All red meat all the time. In Dallas, Cruz ran through the same trope we’ve all heard from him. Obamacare is a fraud that will destroy the American health care system. (I guess like the Canadian Medical Care Act destroyed health care in Canada.)

Cruz’s position on health care is so extreme—and one can’t say “extreme” too extremely when describing Ted Cruz—that Mitch McConnell won’t sign onto it, although the Senate Minority Leader is facing a primary from a Tea Party candidate in Kentucky almost as extreme as Cruz.

McConnell recognizes that shutting down the government would be bad for the Republican Party. And perhaps what remains of the congressional institutionalist he was before an extremist right-wing rump began bullying him leads McConnell to believe shutting down the government would be bad for the Senate. Never mind the country.

While McConnell is trying to divine how far the extreme right wing of the Senate will go in their campaign to defund Obamacare, Cruz is traveling the country stoking the base that is bucking up 14 senators who have signed a pledge to block the continuing resolution that will continue funding of the government after September 30.

The same 14 who are backing Cruz’s Defund Obamacare Act of 2013. The same 14 who oppose a path to citizenship for immigrants living in the U.S. (which the Senate has already approved). The same 14 who are ranting about gay marriage destroying the nation.

Cruz is Michele Bachmann with a Harvard Law Degree.

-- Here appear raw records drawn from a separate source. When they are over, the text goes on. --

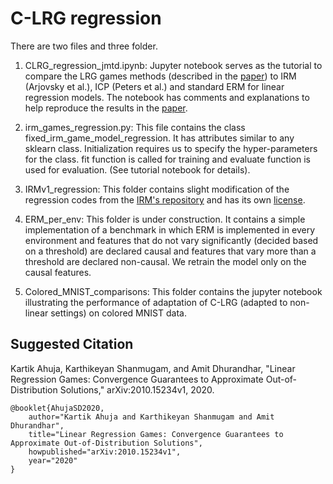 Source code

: 

# C-LRG regression


There are two files and three folder.

1. CLRG_regression_jmtd.ipynb:  Jupyter notebook serves as the tutorial to compare the LRG games methods (described in the [paper](https://arxiv.org/pdf/2010.15234.pdf)) to IRM (Arjovsky et al.), ICP (Peters et al.) and standard ERM for linear regression models. The notebook has comments and explanations to help reproduce the results in the [paper](https://arxiv.org/pdf/2010.15234.pdf).

2. irm_games_regression.py: This file contains the class fixed_irm_game_model_regression. It has attributes similar to any sklearn class. Initialization requires us to specify the hyper-parameters for the class. fit function is called for training and evaluate function is used for evaluation. (See tutorial notebook for details).

3. IRMv1_regression: This folder contains slight modification of the regression codes from the [IRM's repository](https://github.com/facebookresearch/InvariantRiskMinimization/tree/master/code/experiment_synthetic) and has its own [license](https://github.com/facebookresearch/InvariantRiskMinimization/blob/master/LICENSE).

4. ERM_per_env: This folder is under construction. It contains a simple implementation of a benchmark in which ERM is implemented in every environment and features that do not vary significantly (decided based on a threshold) are declared causal and features that vary more than a threshold are declared non-causal. We retrain the model only on the causal features.

5. Colored_MNIST_comparisons: This folder contains the jupyter notebook illustrating the performance of adaptation of C-LRG (adapted to non-linear settings) on colored MNIST data.


## Suggested Citation

Kartik Ahuja, Karthikeyan Shanmugam, and Amit Dhurandhar, "Linear Regression Games: Convergence Guarantees to Approximate Out-of-Distribution Solutions," arXiv:2010.15234v1, 2020.


    @booklet{AhujaSD2020,
        author="Kartik Ahuja and Karthikeyan Shanmugam and Amit Dhurandhar",
        title="Linear Regression Games: Convergence Guarantees to Approximate Out-of-Distribution Solutions",
        howpublished="arXiv:2010.15234v1",
        year="2020"
    }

Or Louie Gohmert with impulse control.

The real news is that an extremist like Cruz is a serious candidate for the presidency of what some describe as the world’s greatest democracy.

“A path to citizenship for those who are here illegally is profoundly unfair to the millions of immigrants that followed the rules,” Cruz said in an MSNBC interview. The path to citizenship Cruz opposes is supported by 55 percent of Americans.

Cruz would even deny a path to citizenship to residents of the U.S. brought her as children by their parents, the “Dreamers” for whom President Obama provided a reprieve from deportation and the legal right to work, if only for two years.

Gay marriage? Again, no daylight between Cruz and Bachmann. Or as the great American statesman George Wallace (whose position on states’ rights is no different from that of the junior Texas Senator) liked to say: “Not a dime’s worth of difference.”

Gay marriage will destroy our First Amendment, Cruz said in an interview on Christian radio program:

If you look at other nations that have gone down the road towards gay marriage, that’s the next step of where it gets enforced. It gets enforced against Christian pastors who decline to perform gay marriages, who speak out and preach biblical truths on marriage and that has been defined elsewhere as hate speech—as inconsistent with the enlightened view of government.

Anthropomorphic climate change? Cruz denies it.

Restrictions on gun ownership? Cruz opposes them.

Allen West is gone. Michele Bachmann is on her way out. Steve King might have gone so far around the bend that he is vulnerable to a Democratic challenge. The Canadian story will come and go.

Ted Cruz and the angry extremist base supporting him will be with us for a while.

 

Lou Dubose is the editor of The Washington Spectator.